At a high level here is what we put together. 


The idea here is the Management Workflow is the workflow that is fired off by the schedule. It then can fire off the processing workflow. The green workflows can have multiple instances of them created by its parent.

The Processing Workflow is responsible for finding all the customers that need to be processed for a given order.

The Send workflow is responsible for packaging up all the data for a given customer (calls to CMS system or any other external system) and sending that data to the delivery system.

With these processes able to spin up multiple instances and load balances via IIS we are able to processes thousands of records a second. 

Since these are Windows Workflow Services hosted in IIS we load balance new workflow instances across servers. This approach allows us to scale both out and up to deal with demand. There are some things to keep in mind when setting Windows Workflow up this way though.

Duplex Communication

The first thing we needed in this model is a way for the Processing workflow to spin up child (Send) workflows and to have those child workflows report back on there status.

We used an approach called out on MSDN for Parent-Child Workflow Pattern Using Durable Duplex. Based on this code we were able to create our setup and get this parent child relationship working. To make this work you need to make sure you get your WCF bindings configured correctly and make sure your workflow objects are setup with Callback Correlation correctly. The easily way to get start on this is to download the example (direct link) and really review it.


One of the main issues we ran into once we got this setup and running was throttling issues. In each workflow we had a couple Parallel ForEach loops and some async activities. This was one of those situation where we actually slowed ourselves down by trying to go to fast. The workflow would spin so many parallels up and connections to other servers that we killed our active connections causing an app pool reset.

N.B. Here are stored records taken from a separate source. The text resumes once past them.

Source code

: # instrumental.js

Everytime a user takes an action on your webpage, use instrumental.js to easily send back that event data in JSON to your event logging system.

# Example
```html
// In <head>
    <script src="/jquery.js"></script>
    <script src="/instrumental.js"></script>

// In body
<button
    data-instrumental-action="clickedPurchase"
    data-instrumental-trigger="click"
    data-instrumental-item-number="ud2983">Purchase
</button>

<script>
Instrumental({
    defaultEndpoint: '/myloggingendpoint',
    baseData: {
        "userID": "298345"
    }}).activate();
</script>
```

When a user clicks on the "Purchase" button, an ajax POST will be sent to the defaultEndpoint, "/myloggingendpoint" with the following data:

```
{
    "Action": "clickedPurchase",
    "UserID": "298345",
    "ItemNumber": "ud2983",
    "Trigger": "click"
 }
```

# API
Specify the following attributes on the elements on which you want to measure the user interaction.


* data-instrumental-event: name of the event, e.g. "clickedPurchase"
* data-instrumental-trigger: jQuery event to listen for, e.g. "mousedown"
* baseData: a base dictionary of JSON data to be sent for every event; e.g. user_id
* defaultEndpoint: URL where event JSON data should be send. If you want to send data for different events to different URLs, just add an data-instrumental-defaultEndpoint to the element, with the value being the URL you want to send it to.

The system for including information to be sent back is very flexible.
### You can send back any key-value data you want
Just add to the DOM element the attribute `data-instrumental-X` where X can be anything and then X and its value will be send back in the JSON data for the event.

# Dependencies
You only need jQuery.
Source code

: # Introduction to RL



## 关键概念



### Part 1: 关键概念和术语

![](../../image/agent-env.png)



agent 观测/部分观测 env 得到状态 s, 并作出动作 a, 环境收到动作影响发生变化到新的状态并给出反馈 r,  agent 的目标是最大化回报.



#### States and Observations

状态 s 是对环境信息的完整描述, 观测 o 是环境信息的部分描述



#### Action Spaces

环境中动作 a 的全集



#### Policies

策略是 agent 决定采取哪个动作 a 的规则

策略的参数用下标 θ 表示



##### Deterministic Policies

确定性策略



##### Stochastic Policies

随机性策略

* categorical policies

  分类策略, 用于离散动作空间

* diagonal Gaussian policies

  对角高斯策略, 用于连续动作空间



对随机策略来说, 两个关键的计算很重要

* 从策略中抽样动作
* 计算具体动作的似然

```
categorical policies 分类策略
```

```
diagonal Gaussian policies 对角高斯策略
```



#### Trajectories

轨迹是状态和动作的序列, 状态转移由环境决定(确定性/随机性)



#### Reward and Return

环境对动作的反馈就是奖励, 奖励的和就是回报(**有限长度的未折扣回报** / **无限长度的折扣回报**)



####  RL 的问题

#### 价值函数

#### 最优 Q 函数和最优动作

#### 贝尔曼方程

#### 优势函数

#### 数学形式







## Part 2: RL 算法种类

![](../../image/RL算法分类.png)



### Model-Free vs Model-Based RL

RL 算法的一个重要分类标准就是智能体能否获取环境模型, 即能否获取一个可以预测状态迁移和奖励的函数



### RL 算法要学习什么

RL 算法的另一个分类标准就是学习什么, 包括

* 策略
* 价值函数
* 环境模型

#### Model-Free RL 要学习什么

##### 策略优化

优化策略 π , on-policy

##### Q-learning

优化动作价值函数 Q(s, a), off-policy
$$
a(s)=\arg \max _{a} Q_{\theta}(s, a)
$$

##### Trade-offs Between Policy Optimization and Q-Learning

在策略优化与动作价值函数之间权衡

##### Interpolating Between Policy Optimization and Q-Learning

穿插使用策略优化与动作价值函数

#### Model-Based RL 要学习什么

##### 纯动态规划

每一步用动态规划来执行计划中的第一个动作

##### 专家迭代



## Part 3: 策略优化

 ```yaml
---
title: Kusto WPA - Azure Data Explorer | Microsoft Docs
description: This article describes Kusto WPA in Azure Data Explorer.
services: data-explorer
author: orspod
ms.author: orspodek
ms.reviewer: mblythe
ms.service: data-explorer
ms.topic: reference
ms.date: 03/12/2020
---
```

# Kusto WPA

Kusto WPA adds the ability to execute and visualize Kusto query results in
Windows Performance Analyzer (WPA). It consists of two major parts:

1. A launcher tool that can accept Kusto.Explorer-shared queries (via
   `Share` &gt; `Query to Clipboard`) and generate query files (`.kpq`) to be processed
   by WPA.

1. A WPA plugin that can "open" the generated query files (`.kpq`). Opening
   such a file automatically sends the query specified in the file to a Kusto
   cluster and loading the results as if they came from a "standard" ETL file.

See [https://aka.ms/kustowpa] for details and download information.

To solve this we had to do a couple of things. First, realize that just because you can parallel does not mean you should parallel. We reduced the number of parallel for each loop we had or manually throttled how many could be created at one time (wish Workflow designer gave you a setting for this). Second, we realized that in production there is some tuning that needs to be done on WCF (these are all Windows Workflow services so WCF). There is a great blog post for Tweaking your WCF apps for high throughput workloads that helped. It calls out how to troubleshoot this issue and the config changes you cam make for MaxConcurrentCalls, MaxConcurrentInstances and MaxConcurrentSessions.

MaxConcurrentInstances (when you follow the steps in the blog) will stop additional ones from spinning up. But we also needed to limit how many items we passed into the parallel so it did not spin up to much at a time. We did this by using a while and simply picking a certain number from our collection and passing those to a parallel for each. As long as the while still had items to pick it kept going back to the parallel.


Now that you have these workflows up and running how do you keep track of what they are doing, what state they are in and if the child workflows are healthy? If the child workflows are calling back to the parent what do you do when one dies on you?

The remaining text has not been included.